Sobre ele, inclusive, tivemos o governador de São Paulo, na semana passada, se opondo à greve de Metrô e CPTM, como era de se esperar. Enquanto a categoria se manifestava contra as privatizações feitas pela gestão estadual, Tarcisio de Freitas se limitou a segregar os trabalhadores e dizer que a greve tinha motivação política, esperando, com isso, dar a ideia de que os grevistas agiam por motivações pessoais quando, na verdade, o que ocorre é o posto.
Ora, é evidente que a motivação é política! Mas não da forma como Tarcisio e outros políticos e personalidades querem que entendamos o termo.

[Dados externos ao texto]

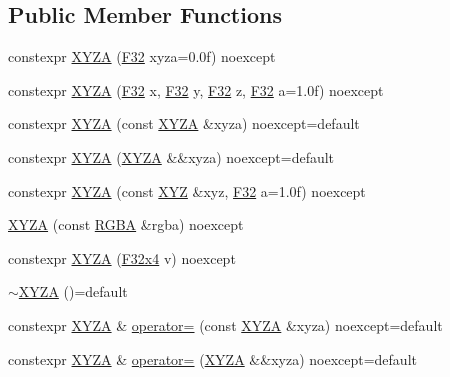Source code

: \subsection*{Public Member Functions}
\begin{DoxyCompactItemize}
\item 
constexpr \hyperlink{structmage_1_1_x_y_z_a_ab954075ab032465c9199870646a2718b}{X\+Y\+ZA} (\hyperlink{namespacemage_aa97e833b45f06d60a0a9c4fc22ae02c0}{F32} xyza=0.\+0f) noexcept
\item 
constexpr \hyperlink{structmage_1_1_x_y_z_a_abe082fe71a6b7f7a855b65f5491e24d6}{X\+Y\+ZA} (\hyperlink{namespacemage_aa97e833b45f06d60a0a9c4fc22ae02c0}{F32} x, \hyperlink{namespacemage_aa97e833b45f06d60a0a9c4fc22ae02c0}{F32} y, \hyperlink{namespacemage_aa97e833b45f06d60a0a9c4fc22ae02c0}{F32} z, \hyperlink{namespacemage_aa97e833b45f06d60a0a9c4fc22ae02c0}{F32} a=1.\+0f) noexcept
\item 
constexpr \hyperlink{structmage_1_1_x_y_z_a_a9fdc619e5081ac4ffd6f880ebe49311e}{X\+Y\+ZA} (const \hyperlink{structmage_1_1_x_y_z_a}{X\+Y\+ZA} \&xyza) noexcept=default
\item 
constexpr \hyperlink{structmage_1_1_x_y_z_a_ad5a2327287cd23d1e5bb1bb1b850affd}{X\+Y\+ZA} (\hyperlink{structmage_1_1_x_y_z_a}{X\+Y\+ZA} \&\&xyza) noexcept=default
\item 
constexpr \hyperlink{structmage_1_1_x_y_z_a_a0694b46dd33304f23ca21c0cde51783d}{X\+Y\+ZA} (const \hyperlink{structmage_1_1_x_y_z}{X\+YZ} \&xyz, \hyperlink{namespacemage_aa97e833b45f06d60a0a9c4fc22ae02c0}{F32} a=1.\+0f) noexcept
\item 
\hyperlink{structmage_1_1_x_y_z_a_a8571290c4ba9eaf9d33da17f30b8ac0f}{X\+Y\+ZA} (const \hyperlink{structmage_1_1_r_g_b_a}{R\+G\+BA} \&rgba) noexcept
\item 
constexpr \hyperlink{structmage_1_1_x_y_z_a_a6065beb34f7d2a3ac0a0838a96542aa6}{X\+Y\+ZA} (\hyperlink{namespacemage_a9b8168505574a087f7391e56522fa584}{F32x4} v) noexcept
\item 
\hyperlink{structmage_1_1_x_y_z_a_a2f706527b01ff7e86099b76180ebd25f}{$\sim$\+X\+Y\+ZA} ()=default
\item 
constexpr \hyperlink{structmage_1_1_x_y_z_a}{X\+Y\+ZA} \& \hyperlink{structmage_1_1_x_y_z_a_a04a66bdc8e61c6b415e1b509f466bf50}{operator=} (const \hyperlink{structmage_1_1_x_y_z_a}{X\+Y\+ZA} \&xyza) noexcept=default
\item 
constexpr \hyperlink{structmage_1_1_x_y_z_a}{X\+Y\+ZA} \& \hyperlink{structmage_1_1_x_y_z_a_a15556bcc4521264fc3edfc1b4f1a595a}{operator=} (\hyperlink{structmage_1_1_x_y_z_a}{X\+Y\+ZA} \&\&xyza) noexcept=default
\end{DoxyCompactItemize}


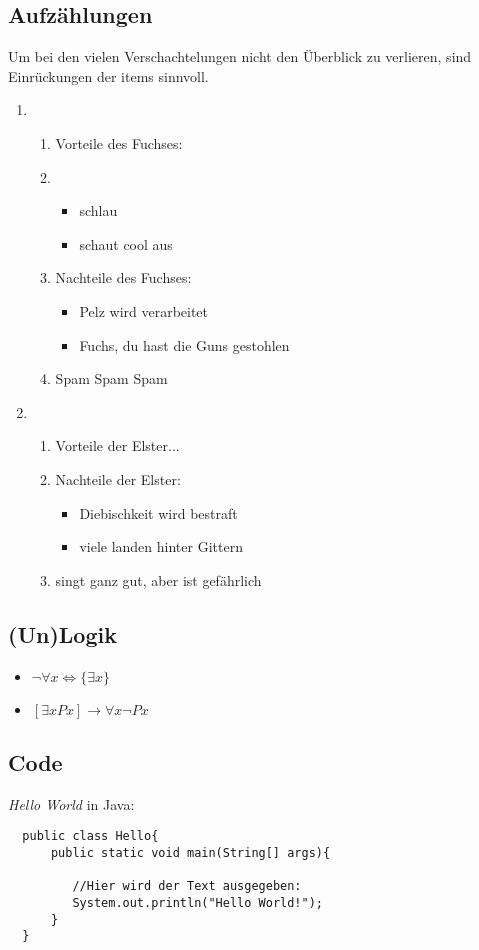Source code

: \documentclass[a4paper, pdftex, ngerman, 11pt]{article}
\begin{document}
\subsection{Aufzählungen}
Um bei den vielen Verschachtelungen nicht den Überblick zu verlieren, sind Einrückungen der items sinnvoll.
\begin{enumerate}
	\item 
	\begin{enumerate}
		\item Vorteile des Fuchses:
		\item
		\begin{itemize}
			\item schlau
			\item schaut cool aus
		\end{itemize}
		\item Nachteile des Fuchses:
		\begin{itemize}
			\item Pelz wird verarbeitet
			\item Fuchs, du hast die Guns gestohlen
		\end{itemize}
		\item Spam Spam Spam
	\end{enumerate}
	
	\item
	\begin{enumerate}
		\item Vorteile der Elster...
		\item Nachteile der Elster:
		\begin{itemize}
			\item Diebischkeit wird bestraft
			\item viele landen hinter Gittern
		\end{itemize}
		\item singt ganz gut, aber ist gefährlich
	\end{enumerate}
\end{enumerate}

\subsection{(Un)Logik}
\begin{itemize}
	\item $\lnot\forall x \Leftrightarrow \{\exists x\}$
	\item $[\exists xPx] \rightarrow \forall x \lnot Px$
\end{itemize}

\subsection{Code}
\textit{Hello World} in Java:\\

\begin{lstlisting}
  public class Hello{
      public static void main(String[] args){
      
         //Hier wird der Text ausgegeben:
         System.out.println("Hello World!");
      }
  }
\end{lstlisting}
\end{document}

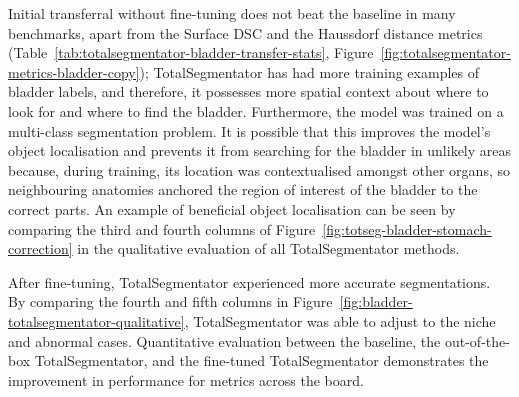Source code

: \documentclass[11pt,twoside]{report}
\begin{document}
Initial transferral without fine-tuning does not beat the baseline in many benchmarks, apart from the Surface DSC and the Haussdorf distance metrics (Table~\ref{tab:totalsegmentator-bladder-transfer-stats}, Figure~\ref{fig:totalsegmentator-metrics-bladder-copy}); TotalSegmentator has had more training examples of bladder labels, and therefore, it possesses more spatial context about where to look for and where to find the bladder. Furthermore, the model was trained on a multi-class segmentation problem. It is possible that this improves the model's object localisation and prevents it from searching for the bladder in unlikely areas because, during training, its location was contextualised amongst other organs, so neighbouring anatomies anchored the region of interest of the bladder to the correct parts. An example of beneficial object localisation can be seen by comparing the third and fourth columns of Figure~\ref{fig:totseg-bladder-stomach-correction} in the qualitative evaluation of all TotalSegmentator methods.

After fine-tuning, TotalSegmentator experienced more accurate segmentations. By comparing the fourth and fifth columns in Figure~\ref{fig:bladder-totalsegmentator-qualitative}, TotalSegmentator was able to adjust to the niche and abnormal cases. Quantitative evaluation between the baseline, the out-of-the-box TotalSegmentator, and the fine-tuned TotalSegmentator demonstrates the improvement in performance for metrics across the board.
\end{document}
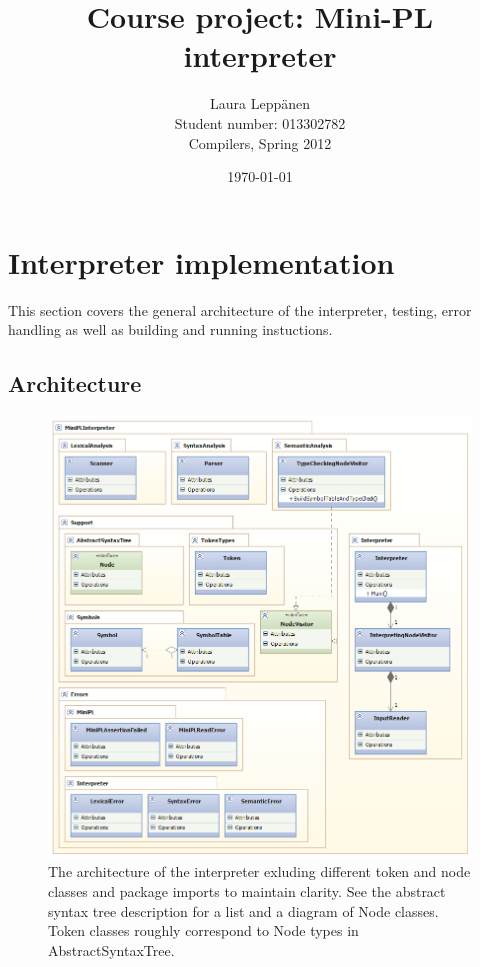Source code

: \documentclass[a4paper,11pt]{article}
\begin{document}
\title{Course project: Mini-PL interpreter}
\author{Laura Leppänen \\ Student number: 013302782 \\ Compilers, Spring 2012}
\date{\today}
\maketitle
\thispagestyle{empty}

\tableofcontents
\onehalfspacing

\newpage
\setcounter{page}{1}

\section{Interpreter implementation}

This section covers the general architecture of the interpreter, testing, error handling as well as building and running instuctions.

\subsection{Architecture}

\begin{figure}
    \includegraphics[scale=0.7]{architecture.png}
    \caption{The architecture of the interpreter exluding different token and node classes and package imports to maintain clarity. See the abstract syntax tree description for a list and a diagram of Node classes. Token classes roughly correspond to Node types in AbstractSyntaxTree.}
    \label{fig:architecture}
\end{figure}
\end{document}
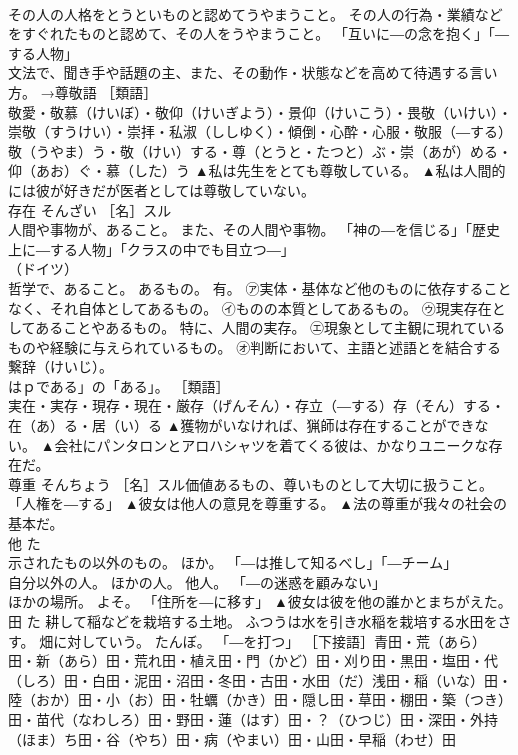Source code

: \documentclass[8pt]{extreport}
\begin{document}
\begin{CJK}{UTF8}{min}
\\	その人の人格をとうといものと認めてうやまうこと。 その人の行為・業績などをすぐれたものと認めて、その人をうやまうこと。 「互いに―の念を抱く」「―する人物」 
\\	文法で、聞き手や話題の主、また、その動作・状態などを高めて待遇する言い方。 →尊敬語 ［類語］
\\	敬愛・敬慕（けいぼ）・敬仰（けいぎよう）・景仰（けいこう）・畏敬（いけい）・崇敬（すうけい）・崇拝・私淑（ししゆく）・傾倒・心酔・心服・敬服（―する）敬（うやま）う・敬（けい）する・尊（とうと・たつと）ぶ・崇（あが）める・仰（あお）ぐ・慕（した）う	▲私は先生をとても尊敬している。 ▲私は人間的には彼が好きだが医者としては尊敬していない。
\\	存在	そんざい	［名］スル 
\\	人間や事物が、あること。 また、その人間や事物。 「神の―を信じる」「歴史上に―する人物」「クラスの中でも目立つ―」 
\\	（ドイツ）
\\	哲学で、あること。 あるもの。 有。 ㋐実体・基体など他のものに依存することなく、それ自体としてあるもの。 ㋑ものの本質としてあるもの。 ㋒現実存在としてあることやあるもの。 特に、人間の実存。 ㋓現象として主観に現れているものや経験に与えられているもの。 ㋔判断において、主語と述語とを結合する繋辞（けいじ）。 
\\	はｐである」の「ある」。 ［類語］
\\	実在・実存・現存・現在・厳存（げんそん）・存立（―する）存（そん）する・在（あ）る・居（い）る	▲獲物がいなければ、猟師は存在することができない。 ▲会社にパンタロンとアロハシャツを着てくる彼は、かなりユニークな存在だ。
\\	尊重	そんちょう	［名］スル価値あるもの、尊いものとして大切に扱うこと。 「人権を―する」	▲彼女は他人の意見を尊重する。 ▲法の尊重が我々の社会の基本だ。
\\	他	た	
\\	示されたもの以外のもの。 ほか。 「―は推して知るべし」「―チーム」 
\\	自分以外の人。 ほかの人。 他人。 「―の迷惑を顧みない」 
\\	ほかの場所。 よそ。 「住所を―に移す」	▲彼女は彼を他の誰かとまちがえた。
\\	田	た	耕して稲などを栽培する土地。 ふつうは水を引き水稲を栽培する水田をさす。 畑に対していう。 たんぼ。 「―を打つ」 ［下接語］青田・荒（あら）田・新（あら）田・荒れ田・植え田・門（かど）田・刈り田・黒田・塩田・代（しろ）田・白田・泥田・沼田・冬田・古田・水田（だ）浅田・稲（いな）田・陸（おか）田・小（お）田・牡蠣（かき）田・隠し田・草田・棚田・築（つき）田・苗代（なわしろ）田・野田・蓮（はす）田・？（ひつじ）田・深田・外持（ほま）ち田・谷（やち）田・病（やまい）田・山田・早稲（わせ）田	

\end{CJK}
\end{document}
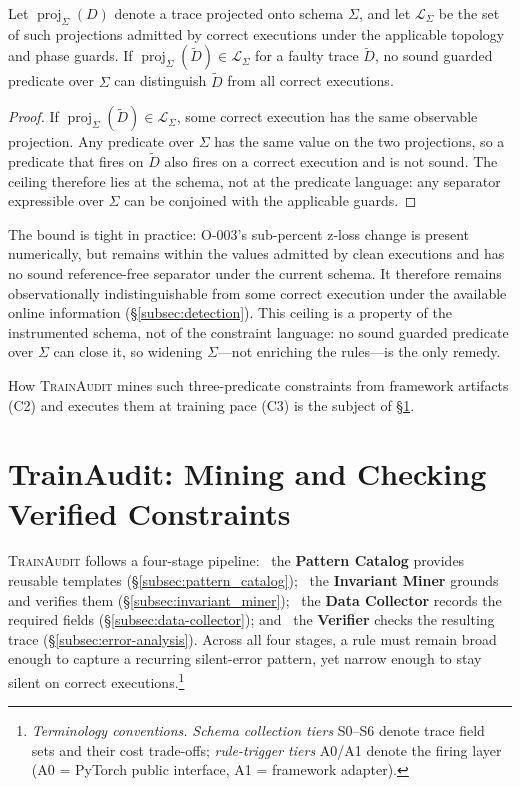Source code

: \documentclass[sigconf,nonacm]{acmart}
\begin{document}
\begin{theorem}\label{thm:ceiling}
Let $\operatorname{proj}_{\Sigma}(D)$ denote a trace projected onto schema
$\Sigma$, and let $\mathcal{L}_{\Sigma}$ be the set of such projections
admitted by correct executions under the applicable topology and phase
guards. If
$\operatorname{proj}_{\Sigma}(\tilde D)\in\mathcal{L}_{\Sigma}$ for a faulty
trace $\tilde D$, no sound guarded predicate over $\Sigma$ can distinguish
$\tilde D$ from all correct executions.
\end{theorem}
\begin{proof}
If $\operatorname{proj}_{\Sigma}(\tilde D)\in\mathcal{L}_{\Sigma}$, some
correct execution has the same observable projection. Any predicate over
$\Sigma$ has the same value on the two projections, so a predicate that fires
on $\tilde D$ also fires on a correct execution and is not sound. The
ceiling therefore lies at the schema, not at the predicate language: any
separator expressible over $\Sigma$ can be conjoined with the applicable
guards.
\end{proof}

\noindent The bound is tight in practice: O-003's sub-percent z-loss change is
present numerically, but remains within the values admitted by clean
executions and has no sound reference-free separator under the current
schema. It therefore remains observationally indistinguishable from some
correct execution under the available online information
(\S\ref{subsec:detection}). This ceiling is a property of the instrumented
schema, not of the constraint language: no sound guarded predicate over
$\Sigma$ can close it, so widening $\Sigma$---not enriching the
rules---is the only remedy.

How \textsc{TrainAudit} mines such three-predicate constraints from framework artifacts (C2) and executes them at training pace (C3) is the subject of \S\ref{sec:overview}.

\section{TrainAudit: Mining and Checking Verified Constraints}
\label{sec:overview}
\label{sec:pattern-detection}

\textsc{TrainAudit} follows a four-stage pipeline: ~the
\textbf{Pattern Catalog} provides reusable templates
(\S\ref{subsec:pattern_catalog}); ~the \textbf{Invariant Miner}
grounds and verifies them (\S\ref{subsec:invariant_miner}); ~the
\textbf{Data Collector} records the required fields
(\S\ref{subsec:data-collector}); and ~the \textbf{Verifier} checks the
resulting trace (\S\ref{subsec:error-analysis}). Across all four stages, a rule
must remain broad enough to capture a recurring silent-error pattern, yet narrow
enough to stay silent on correct executions.\footnote{\emph{Terminology conventions.} \emph{Schema collection tiers}
S0--S6 denote trace field sets and their cost trade-offs; \emph{rule-trigger
tiers} A0/A1 denote the firing layer (A0 = PyTorch public interface, A1 =
framework adapter).}
\end{document}
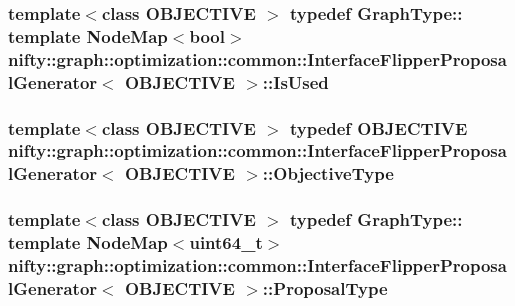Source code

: \subsubsection[{Is\+Used}]{\setlength{\rightskip}{0pt plus 5cm}template$<$class O\+B\+J\+E\+C\+T\+I\+V\+E $>$ typedef Graph\+Type\+:: template Node\+Map$<$bool$>$ {\bf nifty\+::graph\+::optimization\+::common\+::\+Interface\+Flipper\+Proposal\+Generator}$<$ O\+B\+J\+E\+C\+T\+I\+V\+E $>$\+::{\bf Is\+Used}}\label{classnifty_1_1graph_1_1optimization_1_1common_1_1InterfaceFlipperProposalGenerator_a85bf392f7e8524757dd9491344025f3e}
\hypertarget{classnifty_1_1graph_1_1optimization_1_1common_1_1InterfaceFlipperProposalGenerator_a23d9dca49c7acc58fc6ed4d877ccdfd9}{}
\subsubsection[{Objective\+Type}]{\setlength{\rightskip}{0pt plus 5cm}template$<$class O\+B\+J\+E\+C\+T\+I\+V\+E $>$ typedef O\+B\+J\+E\+C\+T\+I\+V\+E {\bf nifty\+::graph\+::optimization\+::common\+::\+Interface\+Flipper\+Proposal\+Generator}$<$ O\+B\+J\+E\+C\+T\+I\+V\+E $>$\+::{\bf Objective\+Type}}\label{classnifty_1_1graph_1_1optimization_1_1common_1_1InterfaceFlipperProposalGenerator_a23d9dca49c7acc58fc6ed4d877ccdfd9}
\hypertarget{classnifty_1_1graph_1_1optimization_1_1common_1_1InterfaceFlipperProposalGenerator_af96c4895cbdc98e624cbece6e15816e1}{}
\subsubsection[{Proposal\+Type}]{\setlength{\rightskip}{0pt plus 5cm}template$<$class O\+B\+J\+E\+C\+T\+I\+V\+E $>$ typedef Graph\+Type\+:: template Node\+Map$<$uint64\+\_\+t$>$ {\bf nifty\+::graph\+::optimization\+::common\+::\+Interface\+Flipper\+Proposal\+Generator}$<$ O\+B\+J\+E\+C\+T\+I\+V\+E $>$\+::{\bf Proposal\+Type}}\label{classnifty_1_1graph_1_1optimization_1_1common_1_1InterfaceFlipperProposalGenerator_af96c4895cbdc98e624cbece6e15816e1}


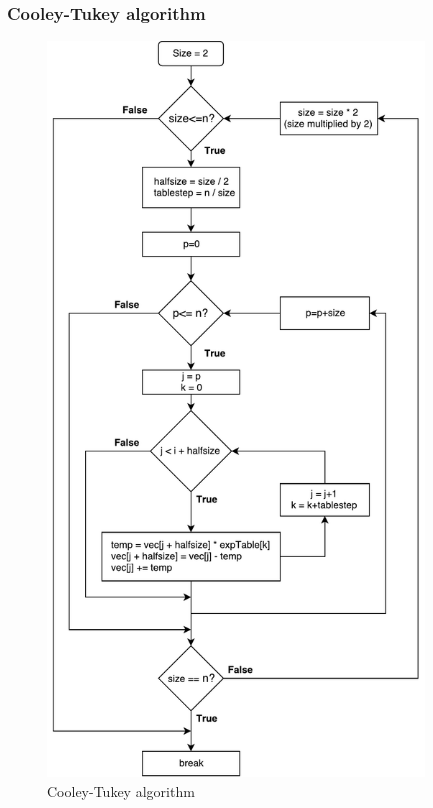 \subsubsection{Cooley-Tukey algorithm}
\begin{figure}[h]
	\centering
	\includegraphics[width=10cm]{./algorithms/fft/figures/Cooley_Tukey.pdf}
	\caption{Cooley-Tukey algorithm}\label{Cooley_Tukey}
\end{figure}

\newpage
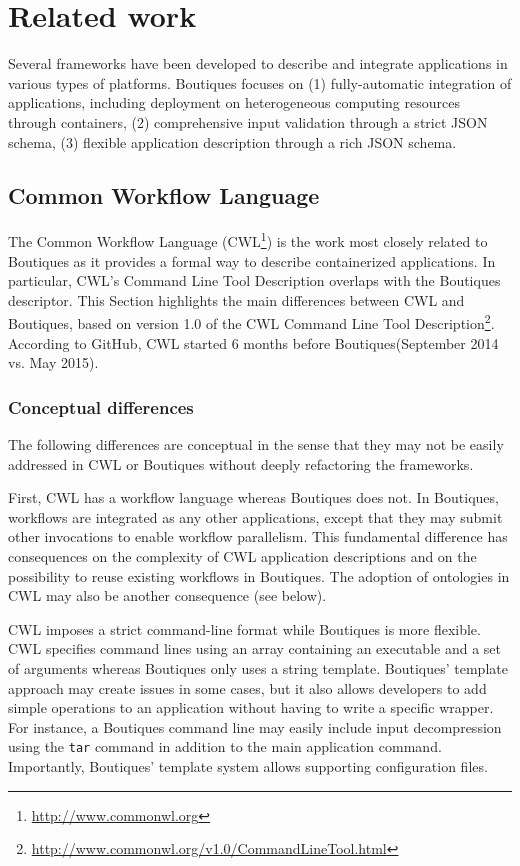 \documentclass[a4paper,num-refs]{oup-contemporary}
\newcommand{\boutiques}{Boutiques\xspace}
\begin{document}

\section{Related work}

Several frameworks have been developed to describe and integrate
applications in various types of platforms. \boutiques focuses on (1)
fully-automatic integration of applications, including deployment on
heterogeneous computing resources through containers, (2)
comprehensive input validation through a strict JSON schema, (3)
flexible application description through a rich JSON
schema.

\subsection{Common Workflow Language}

The Common Workflow Language
(CWL\footnote{\url{http://www.commonwl.org}}) is the work most closely
related to \boutiques as it provides a formal way to describe
containerized applications. In particular, CWL's Command Line Tool
Description overlaps with the \boutiques descriptor. This Section
highlights the main differences between CWL and \boutiques, based on
version 1.0 of the CWL Command Line Tool
Description\footnote{\url{http://www.commonwl.org/v1.0/CommandLineTool.html}}. According
to GitHub, CWL started 6 months before \boutiques (September 2014
vs. May 2015).

\subsubsection{Conceptual differences}

The following differences are conceptual in the sense that they may
not be easily addressed in CWL or \boutiques without deeply
refactoring the frameworks.

First, CWL has a workflow language whereas \boutiques does not. In
\boutiques, workflows are integrated as any other applications, except
that they may submit other invocations to enable workflow
parallelism. This fundamental difference has consequences on the
complexity of CWL application descriptions and on the possibility to
reuse existing workflows in \boutiques. The adoption of ontologies in
CWL may also be another consequence (see below).

CWL imposes a strict command-line format while \boutiques is more
flexible. CWL specifies command lines using an array containing an
executable and a set of arguments whereas \boutiques only uses a
string template. \boutiques' template approach may create issues in
some cases, but it also allows developers to add simple operations to
an application without having to write a specific wrapper. For
instance, a \boutiques command line may easily include input
decompression using the \texttt{tar} command in addition to the main
application command. Importantly, \boutiques' template system allows
supporting configuration files.
\end{document}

Greves são uma das manifestações coletivas mais relevantes do nosso mundo moderno, um fenômeno que vem marcando a história da classe trabalhadora, especialmente após a industrialização dos meios de produção do ocidente.
Foto: Marcelo S. Camargo / Governo do Estado de SP
Tarcísio de Freitas
Greves são manifestações políticas organizadas e são políticas porque visam à conquista de direitos fundamentais e melhorias de condições de trabalho para toda uma classe. Estamos falando de uma luta coletiva em prol de um objetivo também coletivo. Orquestradas por uma classe que ao longo da história sempre esteve em desvantagem por não usufruir das riquezas que produz, as greves se mostram como uma forma de protesto legítima, e incomoda porque funciona.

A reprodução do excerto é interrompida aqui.